(Dataset entries)
++++

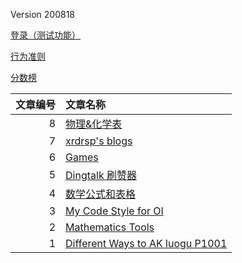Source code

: Version 200818

[登录（测试功能）](/login.html)

[行为准则](/code_of_conduct/)

[分数榜](/points/)

|文章编号|文章名称|
|--:|:--|
|8|[物理&化学表](/phy_che_plot/)|
|7|[xrdrsp's blogs](/xrdrsp_blogs/)|
|6|[Games](/games/)|
|5|[Dingtalk 刷赞器](https://www.github.com/dovuq/dingtalk)|
|4|[数学公式和表格](https://dovuq.github.com/post/数学公式和表格)|
|3|[My Code Style for OI](/codestyle/)|
|2|[Mathematics Tools](https://blog.xrdrsp.pw/2020/03/09/Mathematics-Tools/)|
|1|[Different Ways to AK luogu P1001](/akp1001/)|
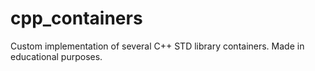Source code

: # cpp_containers
Custom implementation of several C++ STD library containers. Made in educational purposes.
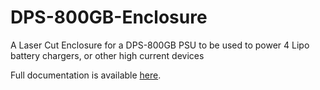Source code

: # DPS-800GB-Enclosure
A Laser Cut Enclosure for a DPS-800GB PSU to be used to power 4 Lipo battery chargers, or other high current  devices

Full documentation is available [here](https://docs.google.com/document/d/1Ur0BUq02JjXGPAQBrKCh_nJV2zqGFXDlJapaJ1ta1Rg/edit?usp=sharing).
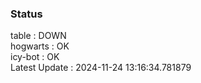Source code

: ### Status


table : DOWN  
hogwarts : OK  
icy-bot : OK  
Latest Update : 2024-11-24 13:16:34.781879

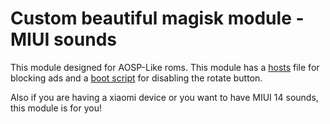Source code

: # Custom beautiful magisk module - MIUI sounds
This module designed for AOSP-Like roms.
This module has a [hosts](https://github.com/StevenBlack/hosts) file for blocking ads and a [boot script](https://github.com/SAPTeamDEV/disable-rotate-suggest) for disabling the rotate button.

Also if you are having a xiaomi device or you want to have MIUI 14 sounds, this module is for you!
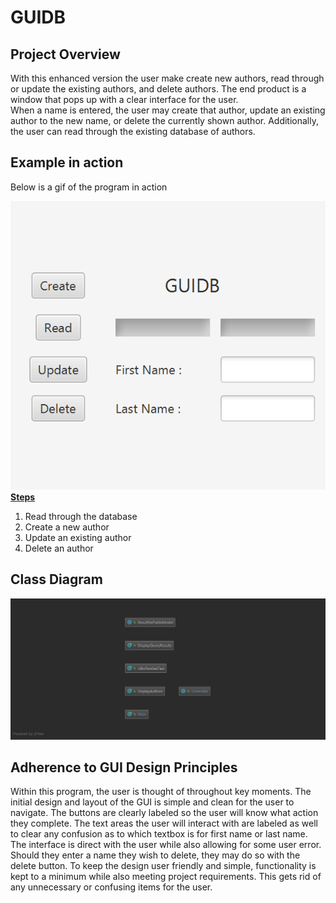 # GUIDB
<h2>Project Overview</h2>
<p>With this enhanced version the user make create new authors, read through or update the existing authors, and delete authors. The end product is a window that pops up with a clear interface for the user. <br/> When a name is entered, the user may create that author, update an existing author to the new name, or delete the currently shown author. Additionally, the user can read through the existing database of authors.</p>
<h2>Example in action</h2>
<p>Below is a gif of the program in action</p>
<img src="GUIDB.gif" />
<b><u>Steps</u></b>
<ol>
  <li>Read through the database
  <li>Create a new author
  <li>Update an existing author
  <li>Delete an author
</ol>
<h2>Class Diagram</h2>
<img src="GUIDBDiagram.PNG" />
<h2>Adherence to GUI Design Principles</h2>
<p>Within this program, the user is thought of throughout key moments. The initial design and layout of the GUI is simple and clean for the user to navigate. The buttons are clearly labeled so the user will know what action they complete. The text areas the user will interact with are labeled as well to clear any confusion as to which textbox is for first name or last name. The interface is direct with the user while also allowing for some user error. Should they enter a name they wish to delete, they may do so with the delete button. To keep the design user friendly and simple, functionality is kept to a minimum while also meeting project requirements. This gets rid of any unnecessary or confusing items for the user.</p>
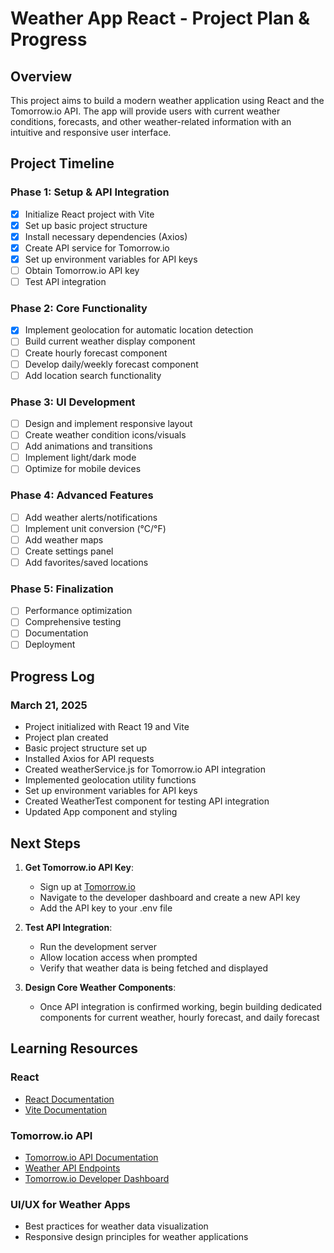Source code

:# Weather App React - Project Plan & Progress

## Overview
This project aims to build a modern weather application using React and the Tomorrow.io API. The app will provide users with current weather conditions, forecasts, and other weather-related information with an intuitive and responsive user interface.

## Project Timeline

### Phase 1: Setup & API Integration
- [x] Initialize React project with Vite
- [x] Set up basic project structure
- [x] Install necessary dependencies (Axios)
- [x] Create API service for Tomorrow.io
- [x] Set up environment variables for API keys
- [ ] Obtain Tomorrow.io API key
- [ ] Test API integration

### Phase 2: Core Functionality
- [x] Implement geolocation for automatic location detection
- [ ] Build current weather display component
- [ ] Create hourly forecast component
- [ ] Develop daily/weekly forecast component
- [ ] Add location search functionality

### Phase 3: UI Development
- [ ] Design and implement responsive layout
- [ ] Create weather condition icons/visuals
- [ ] Add animations and transitions
- [ ] Implement light/dark mode
- [ ] Optimize for mobile devices

### Phase 4: Advanced Features
- [ ] Add weather alerts/notifications
- [ ] Implement unit conversion (°C/°F)
- [ ] Add weather maps
- [ ] Create settings panel
- [ ] Add favorites/saved locations

### Phase 5: Finalization
- [ ] Performance optimization
- [ ] Comprehensive testing
- [ ] Documentation
- [ ] Deployment

## Progress Log

### March 21, 2025
- Project initialized with React 19 and Vite
- Project plan created
- Basic project structure set up
- Installed Axios for API requests
- Created weatherService.js for Tomorrow.io API integration
- Implemented geolocation utility functions
- Set up environment variables for API keys
- Created WeatherTest component for testing API integration
- Updated App component and styling

## Next Steps
1. **Get Tomorrow.io API Key**:
   - Sign up at [Tomorrow.io](https://www.tomorrow.io/)
   - Navigate to the developer dashboard and create a new API key
   - Add the API key to your .env file

2. **Test API Integration**:
   - Run the development server
   - Allow location access when prompted
   - Verify that weather data is being fetched and displayed

3. **Design Core Weather Components**:
   - Once API integration is confirmed working, begin building dedicated components for current weather, hourly forecast, and daily forecast

## Learning Resources

### React
- [React Documentation](https://react.dev/)
- [Vite Documentation](https://vitejs.dev/)

### Tomorrow.io API
- [Tomorrow.io API Documentation](https://docs.tomorrow.io/)
- [Weather API Endpoints](https://docs.tomorrow.io/reference/weather-forecast)
- [Tomorrow.io Developer Dashboard](https://app.tomorrow.io/development/keys)

### UI/UX for Weather Apps
- Best practices for weather data visualization
- Responsive design principles for weather applications
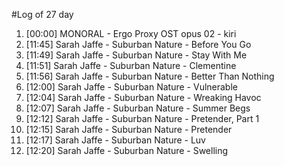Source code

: #Log of 27 day

1. [00:00] MONORAL - Ergo Proxy OST opus 02 - kiri
1. [11:45] Sarah Jaffe - Suburban Nature - Before You Go
1. [11:49] Sarah Jaffe - Suburban Nature - Stay With Me
1. [11:51] Sarah Jaffe - Suburban Nature - Clementine
1. [11:56] Sarah Jaffe - Suburban Nature - Better Than Nothing
1. [12:00] Sarah Jaffe - Suburban Nature - Vulnerable
1. [12:04] Sarah Jaffe - Suburban Nature - Wreaking Havoc
1. [12:07] Sarah Jaffe - Suburban Nature - Summer Begs
1. [12:12] Sarah Jaffe - Suburban Nature - Pretender, Part 1
1. [12:15] Sarah Jaffe - Suburban Nature - Pretender
1. [12:17] Sarah Jaffe - Suburban Nature - Luv
1. [12:20] Sarah Jaffe - Suburban Nature - Swelling
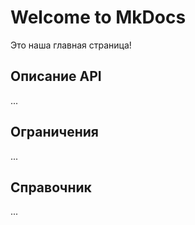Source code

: # Welcome to MkDocs

Это наша главная страница!

## Описание API

...

## Ограничения

...

## Справочник

...
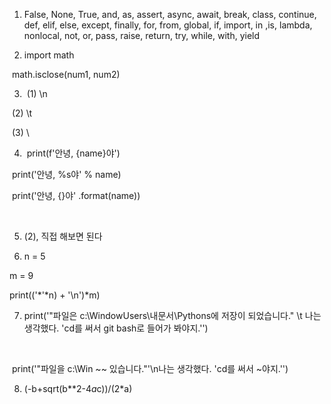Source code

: 1. False, None, True, and, as, assert, async, await, break, class, continue, def, elif, else, except, finally, for, from, global, if, import, in ,is, lambda, nonlocal, not, or, pass, raise, return, try, while, with, yield



2. import math

​		math.isclose(num1, num2)



3. ​	(1)  \n

​			(2)  \t

​			(3)  \\



4. ​	print(f'안녕, {name}야')



​			print('안녕, %s야' % name)

​			print('안녕, {}야' .format(name))

​		

5.  (2), 직접 해보면 된다

   

6.  n = 5

   m = 9

   print(('*'*n) + '\n')*m)



7.  print('\"파일은 c:\\WindowUsers\\내문서\\Pythons에 저장이 되었습니다.\" \t 나는 생각했다. \'cd를 써서 git bash로 들어가 봐야지.\'')

​		

​		print('"파일을 c:\\Win ~~ 있습니다."'\n나는 생각했다. \'cd를 써서 ~야지.\'')



8. (-b+sqrt(b**2-4*a*c))/(2*a)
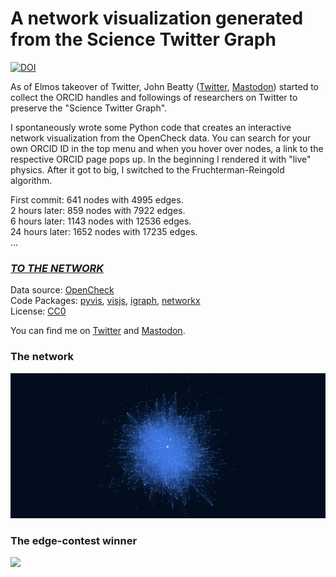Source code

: # A network visualization generated from the Science Twitter Graph


[![DOI](https://zenodo.org/badge/565786825.svg)](https://zenodo.org/badge/latestdoi/565786825)


As of Elmos takeover of Twitter, John Beatty ([Twitter](https://twitter.com/john_d_beatty), [Mastodon](https://social.coop/@beatty)) started to collect the ORCID handles and followings of researchers on Twitter to preserve the "Science Twitter Graph".  

I spontaneously wrote some Python code that creates an interactive network visualization from the OpenCheck data. You can search for your own ORCID ID in the top menu and when you hover over nodes, a link to the respective ORCID page pops up. In the beginning I rendered it with "live" physics. After it got to big, I switched to the Fruchterman-Reingold algorithm.

First commit: 641 nodes with 4995 edges.  
2 hours later: 859 nodes with 7922 edges.  
6 hours later: 1143 nodes with 12536 edges.  
24 hours later: 1652 nodes with 17235 edges.  
...

### *[TO THE NETWORK](http://leonlotter.de/twittergraph/)*

Data source: [OpenCheck](https://opencheck.is/scitwitter)   
Code Packages: [pyvis](https://pyvis.readthedocs.io/), [visjs](https://visjs.org/), [igraph](https://igraph.org/), [networkx](https://networkx.org/)   
License: [CC0](https://creativecommons.org/share-your-work/public-domain/cc0/)  

You can find me on [Twitter](https://twitter.com/LeonDLotter) and [Mastodon](https://fediscience.org/@LeonDLotter).

### The network

<img src="graph.png" style="background-color:white">

### The edge-contest winner
<img src="graph_selected.png" style="background-color:white">

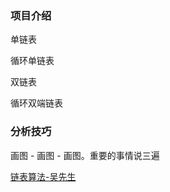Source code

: ### 项目介绍

单链表

循环单链表

双链表

循环双端链表


### 分析技巧

画图 - 画图 - 画图。重要的事情说三遍



[链表算法-吴先生](https://www.cxyxiaowu.com/1916.html)

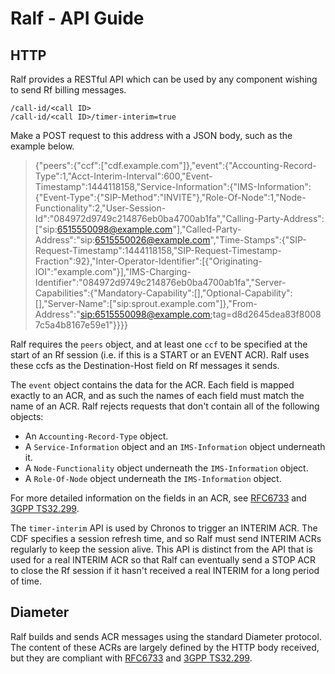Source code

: # Ralf - API Guide

## HTTP

Ralf provides a RESTful API which can be used by any component wishing to send Rf billing messages.

    /call-id/<call ID>
    /call-id/<call ID>/timer-interim=true

Make a POST request to this address with a JSON body, such as the example below.

> {"peers":{"ccf":["cdf.example.com"]},"event":{"Accounting-Record-Type":1,"Acct-Interim-Interval":600,"Event-Timestamp":1444118158,"Service-Information":{"IMS-Information":{"Event-Type":{"SIP-Method":"INVITE"},"Role-Of-Node":1,"Node-Functionality":2,"User-Session-Id":"084972d9749c214876eb0ba4700ab1fa","Calling-Party-Address":["sip:6515550098@example.com"],"Called-Party-Address":"sip:6515550026@example.com","Time-Stamps":{"SIP-Request-Timestamp":1444118158,"SIP-Request-Timestamp-Fraction":92},"Inter-Operator-Identifier":[{"Originating-IOI":"example.com"}],"IMS-Charging-Identifier":"084972d9749c214876eb0ba4700ab1fa","Server-Capabilities":{"Mandatory-Capability":[],"Optional-Capability":[],"Server-Name":["sip:sprout.example.com"]},"From-Address":"<sip:6515550098@example.com>;tag=d8d2645dea83f80087c5a4b8167e59e1"}}}}

Ralf requires the `peers` object, and at least one `ccf` to be specified at the start of an Rf session (i.e. if this is a START or an EVENT ACR). Ralf uses these ccfs as the Destination-Host field on Rf messages it sends.

The `event` object contains the data for the ACR. Each field is mapped exactly to an ACR, and as such the names of each field must match the name of an ACR. Ralf rejects requests that don't contain all of the following objects:
* An `Accounting-Record-Type` object.
* A `Service-Information` object and an `IMS-Information` object underneath it.
* A `Node-Functionality` object underneath the `IMS-Information` object.
* A `Role-Of-Node` object underneath the `IMS-Information` object.

For more detailed information on the fields in an ACR, see [RFC6733](https://tools.ietf.org/html/rfc6733) and [3GPP TS32.299](http://www.3gpp.org/DynaReport/32299.htm).

The `timer-interim` API is used by Chronos to trigger an INTERIM ACR. The CDF specifies a session refresh time, and so Ralf must send INTERIM ACRs regularly to keep the session alive. This API is distinct from the API that is used for a real INTERIM ACR so that Ralf can eventually send a STOP ACR to close the Rf session if it hasn't received a real INTERIM for a long period of time.

## Diameter

Ralf builds and sends ACR messages using the standard Diameter protocol. The content of these ACRs are largely defined by the HTTP body received, but they are compliant with [RFC6733](https://tools.ietf.org/html/rfc6733) and [3GPP TS32.299](http://www.3gpp.org/DynaReport/32299.htm).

++++

What you will do — Reproduce each line from the data that has "background" in it.

Response to this exercise —
<img src="graph.png" style="background-color:white">
<img src="graph_selected.png" style="background-color:white">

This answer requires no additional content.